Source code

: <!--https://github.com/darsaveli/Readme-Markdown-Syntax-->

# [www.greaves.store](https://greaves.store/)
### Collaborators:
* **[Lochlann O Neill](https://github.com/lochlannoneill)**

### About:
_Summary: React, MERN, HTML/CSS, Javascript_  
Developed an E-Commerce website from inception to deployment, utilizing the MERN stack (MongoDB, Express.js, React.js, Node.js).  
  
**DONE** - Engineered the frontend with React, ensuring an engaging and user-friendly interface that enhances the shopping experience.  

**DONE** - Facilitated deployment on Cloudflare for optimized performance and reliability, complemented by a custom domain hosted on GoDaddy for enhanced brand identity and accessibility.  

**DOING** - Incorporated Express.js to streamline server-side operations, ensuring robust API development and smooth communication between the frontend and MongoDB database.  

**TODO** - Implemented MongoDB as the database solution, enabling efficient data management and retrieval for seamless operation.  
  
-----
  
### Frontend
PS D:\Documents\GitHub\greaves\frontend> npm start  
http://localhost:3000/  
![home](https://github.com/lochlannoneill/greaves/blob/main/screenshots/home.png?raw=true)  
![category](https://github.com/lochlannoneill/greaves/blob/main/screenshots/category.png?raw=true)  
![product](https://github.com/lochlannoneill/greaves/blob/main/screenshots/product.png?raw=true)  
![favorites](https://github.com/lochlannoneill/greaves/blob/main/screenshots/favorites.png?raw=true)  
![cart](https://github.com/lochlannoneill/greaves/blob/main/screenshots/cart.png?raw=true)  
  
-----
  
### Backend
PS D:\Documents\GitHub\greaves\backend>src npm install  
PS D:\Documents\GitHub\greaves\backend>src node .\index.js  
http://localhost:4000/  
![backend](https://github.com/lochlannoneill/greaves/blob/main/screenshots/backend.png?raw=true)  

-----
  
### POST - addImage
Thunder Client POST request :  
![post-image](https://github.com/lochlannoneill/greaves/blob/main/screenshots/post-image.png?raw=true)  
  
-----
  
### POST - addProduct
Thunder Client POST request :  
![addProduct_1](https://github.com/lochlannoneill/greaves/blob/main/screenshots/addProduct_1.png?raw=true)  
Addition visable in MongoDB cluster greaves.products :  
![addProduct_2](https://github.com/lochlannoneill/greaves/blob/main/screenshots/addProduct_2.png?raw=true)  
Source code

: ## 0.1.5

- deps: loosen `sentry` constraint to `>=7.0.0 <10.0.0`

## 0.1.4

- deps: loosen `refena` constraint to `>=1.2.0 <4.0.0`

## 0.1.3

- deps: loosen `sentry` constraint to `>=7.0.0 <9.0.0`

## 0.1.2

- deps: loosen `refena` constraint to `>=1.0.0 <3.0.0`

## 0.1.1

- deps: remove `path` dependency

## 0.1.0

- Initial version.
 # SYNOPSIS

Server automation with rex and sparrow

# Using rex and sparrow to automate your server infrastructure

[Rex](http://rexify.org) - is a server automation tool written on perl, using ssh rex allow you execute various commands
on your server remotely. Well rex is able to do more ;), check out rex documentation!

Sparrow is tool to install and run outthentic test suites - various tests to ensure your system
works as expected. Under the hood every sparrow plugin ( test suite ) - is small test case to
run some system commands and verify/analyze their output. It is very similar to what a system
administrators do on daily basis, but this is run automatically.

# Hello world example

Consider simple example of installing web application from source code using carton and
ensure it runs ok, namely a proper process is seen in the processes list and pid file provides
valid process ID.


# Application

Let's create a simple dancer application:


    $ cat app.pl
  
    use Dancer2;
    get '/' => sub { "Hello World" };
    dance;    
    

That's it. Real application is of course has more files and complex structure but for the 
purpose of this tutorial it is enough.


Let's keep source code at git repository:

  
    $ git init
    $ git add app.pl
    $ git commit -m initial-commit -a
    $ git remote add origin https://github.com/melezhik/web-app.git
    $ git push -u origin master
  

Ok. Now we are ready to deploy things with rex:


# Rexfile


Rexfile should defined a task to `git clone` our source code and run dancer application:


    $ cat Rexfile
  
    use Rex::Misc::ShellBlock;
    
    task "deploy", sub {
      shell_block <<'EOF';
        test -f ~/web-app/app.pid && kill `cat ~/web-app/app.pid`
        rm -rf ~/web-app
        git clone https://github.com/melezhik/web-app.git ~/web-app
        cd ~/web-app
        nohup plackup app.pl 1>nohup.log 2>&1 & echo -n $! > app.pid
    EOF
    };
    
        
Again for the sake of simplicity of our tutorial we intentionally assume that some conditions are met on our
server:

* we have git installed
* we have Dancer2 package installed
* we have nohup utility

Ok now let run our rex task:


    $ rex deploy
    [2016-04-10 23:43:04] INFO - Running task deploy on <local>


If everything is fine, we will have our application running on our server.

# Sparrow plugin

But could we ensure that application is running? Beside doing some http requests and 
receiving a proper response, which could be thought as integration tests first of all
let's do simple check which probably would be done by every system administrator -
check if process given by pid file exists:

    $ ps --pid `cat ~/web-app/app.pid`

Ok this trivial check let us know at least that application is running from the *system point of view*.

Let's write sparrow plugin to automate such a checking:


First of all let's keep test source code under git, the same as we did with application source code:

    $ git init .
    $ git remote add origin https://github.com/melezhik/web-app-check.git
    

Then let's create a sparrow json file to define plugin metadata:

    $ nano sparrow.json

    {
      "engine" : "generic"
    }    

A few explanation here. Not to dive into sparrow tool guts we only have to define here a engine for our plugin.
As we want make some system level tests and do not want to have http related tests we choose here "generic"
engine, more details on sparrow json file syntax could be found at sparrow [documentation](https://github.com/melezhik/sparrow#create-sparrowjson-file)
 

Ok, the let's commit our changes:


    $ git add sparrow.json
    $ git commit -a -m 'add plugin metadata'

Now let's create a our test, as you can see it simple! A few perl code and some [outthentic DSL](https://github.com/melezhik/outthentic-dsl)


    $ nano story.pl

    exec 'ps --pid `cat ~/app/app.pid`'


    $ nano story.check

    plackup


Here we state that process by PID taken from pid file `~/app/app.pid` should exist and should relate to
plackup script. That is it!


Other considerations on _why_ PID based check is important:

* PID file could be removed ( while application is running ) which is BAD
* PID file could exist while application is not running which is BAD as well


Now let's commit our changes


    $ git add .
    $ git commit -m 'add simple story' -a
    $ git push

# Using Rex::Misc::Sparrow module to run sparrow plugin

**WORK INSTRUCTION:** Your task is to extract all of the records exactly.

**OUTPUT FOR THIS EXERCISE:**
Source code

: <!--https://github.com/darsaveli/Readme-Markdown-Syntax-->

# [www.greaves.store](https://greaves.store/)
### Collaborators:
* **[Lochlann O Neill](https://github.com/lochlannoneill)**

### About:
_Summary: React, MERN, HTML/CSS, Javascript_  
Developed an E-Commerce website from inception to deployment, utilizing the MERN stack (MongoDB, Express.js, React.js, Node.js).  
  
**DONE** - Engineered the frontend with React, ensuring an engaging and user-friendly interface that enhances the shopping experience.  

**DONE** - Facilitated deployment on Cloudflare for optimized performance and reliability, complemented by a custom domain hosted on GoDaddy for enhanced brand identity and accessibility.  

**DOING** - Incorporated Express.js to streamline server-side operations, ensuring robust API development and smooth communication between the frontend and MongoDB database.  

**TODO** - Implemented MongoDB as the database solution, enabling efficient data management and retrieval for seamless operation.  
  
-----
  
### Frontend
PS D:\Documents\GitHub\greaves\frontend> npm start  
http://localhost:3000/  
![home](https://github.com/lochlannoneill/greaves/blob/main/screenshots/home.png?raw=true)  
![category](https://github.com/lochlannoneill/greaves/blob/main/screenshots/category.png?raw=true)  
![product](https://github.com/lochlannoneill/greaves/blob/main/screenshots/product.png?raw=true)  
![favorites](https://github.com/lochlannoneill/greaves/blob/main/screenshots/favorites.png?raw=true)  
![cart](https://github.com/lochlannoneill/greaves/blob/main/screenshots/cart.png?raw=true)  
  
-----
  
### Backend
PS D:\Documents\GitHub\greaves\backend>src npm install  
PS D:\Documents\GitHub\greaves\backend>src node .\index.js  
http://localhost:4000/  
![backend](https://github.com/lochlannoneill/greaves/blob/main/screenshots/backend.png?raw=true)  

-----
  
### POST - addImage
Thunder Client POST request :  
![post-image](https://github.com/lochlannoneill/greaves/blob/main/screenshots/post-image.png?raw=true)  
  
-----
  
### POST - addProduct
Thunder Client POST request :  
![addProduct_1](https://github.com/lochlannoneill/greaves/blob/main/screenshots/addProduct_1.png?raw=true)  
Addition visable in MongoDB cluster greaves.products :  
![addProduct_2](https://github.com/lochlannoneill/greaves/blob/main/screenshots/addProduct_2.png?raw=true)  
Source code

: ## 0.1.5

- deps: loosen `sentry` constraint to `>=7.0.0 <10.0.0`

## 0.1.4

- deps: loosen `refena` constraint to `>=1.2.0 <4.0.0`

## 0.1.3

- deps: loosen `sentry` constraint to `>=7.0.0 <9.0.0`

## 0.1.2

- deps: loosen `refena` constraint to `>=1.0.0 <3.0.0`

## 0.1.1

- deps: remove `path` dependency

## 0.1.0

- Initial version.
 # SYNOPSIS

Server automation with rex and sparrow

# Using rex and sparrow to automate your server infrastructure

[Rex](http://rexify.org) - is a server automation tool written on perl, using ssh rex allow you execute various commands
on your server remotely. Well rex is able to do more ;), check out rex documentation!

Sparrow is tool to install and run outthentic test suites - various tests to ensure your system
works as expected. Under the hood every sparrow plugin ( test suite ) - is small test case to
run some system commands and verify/analyze their output. It is very similar to what a system
administrators do on daily basis, but this is run automatically.

# Hello world example

Consider simple example of installing web application from source code using carton and
ensure it runs ok, namely a proper process is seen in the processes list and pid file provides
valid process ID.


# Application

Let's create a simple dancer application:


    $ cat app.pl
  
    use Dancer2;
    get '/' => sub { "Hello World" };
    dance;    
    

That's it. Real application is of course has more files and complex structure but for the 
purpose of this tutorial it is enough.


Let's keep source code at git repository:

  
    $ git init
    $ git add app.pl
    $ git commit -m initial-commit -a
    $ git remote add origin https://github.com/melezhik/web-app.git
    $ git push -u origin master
  

Ok. Now we are ready to deploy things with rex:


# Rexfile


Rexfile should defined a task to `git clone` our source code and run dancer application:


    $ cat Rexfile
  
    use Rex::Misc::ShellBlock;
    
    task "deploy", sub {
      shell_block <<'EOF';
        test -f ~/web-app/app.pid && kill `cat ~/web-app/app.pid`
        rm -rf ~/web-app
        git clone https://github.com/melezhik/web-app.git ~/web-app
        cd ~/web-app
        nohup plackup app.pl 1>nohup.log 2>&1 & echo -n $! > app.pid
    EOF
    };
    
        
Again for the sake of simplicity of our tutorial we intentionally assume that some conditions are met on our
server:

* we have git installed
* we have Dancer2 package installed
* we have nohup utility

Ok now let run our rex task:


    $ rex deploy
    [2016-04-10 23:43:04] INFO - Running task deploy on <local>


If everything is fine, we will have our application running on our server.

# Sparrow plugin

But could we ensure that application is running? Beside doing some http requests and 
receiving a proper response, which could be thought as integration tests first of all
let's do simple check which probably would be done by every system administrator -
check if process given by pid file exists:

    $ ps --pid `cat ~/web-app/app.pid`

Ok this trivial check let us know at least that application is running from the *system point of view*.

Let's write sparrow plugin to automate such a checking:


First of all let's keep test source code under git, the same as we did with application source code:

    $ git init .
    $ git remote add origin https://github.com/melezhik/web-app-check.git
    

Then let's create a sparrow json file to define plugin metadata:

    $ nano sparrow.json

    {
      "engine" : "generic"
    }    

A few explanation here. Not to dive into sparrow tool guts we only have to define here a engine for our plugin.
As we want make some system level tests and do not want to have http related tests we choose here "generic"
engine, more details on sparrow json file syntax could be found at sparrow [documentation](https://github.com/melezhik/sparrow#create-sparrowjson-file)
 

Ok, the let's commit our changes:


    $ git add sparrow.json
    $ git commit -a -m 'add plugin metadata'

Now let's create a our test, as you can see it simple! A few perl code and some [outthentic DSL](https://github.com/melezhik/outthentic-dsl)


    $ nano story.pl

    exec 'ps --pid `cat ~/app/app.pid`'


    $ nano story.check

    plackup


Here we state that process by PID taken from pid file `~/app/app.pid` should exist and should relate to
plackup script. That is it!


Other considerations on _why_ PID based check is important:

* PID file could be removed ( while application is running ) which is BAD
* PID file could exist while application is not running which is BAD as well


Now let's commit our changes


    $ git add .
    $ git commit -m 'add simple story' -a
    $ git push

# Using Rex::Misc::Sparrow module to run sparrow plugin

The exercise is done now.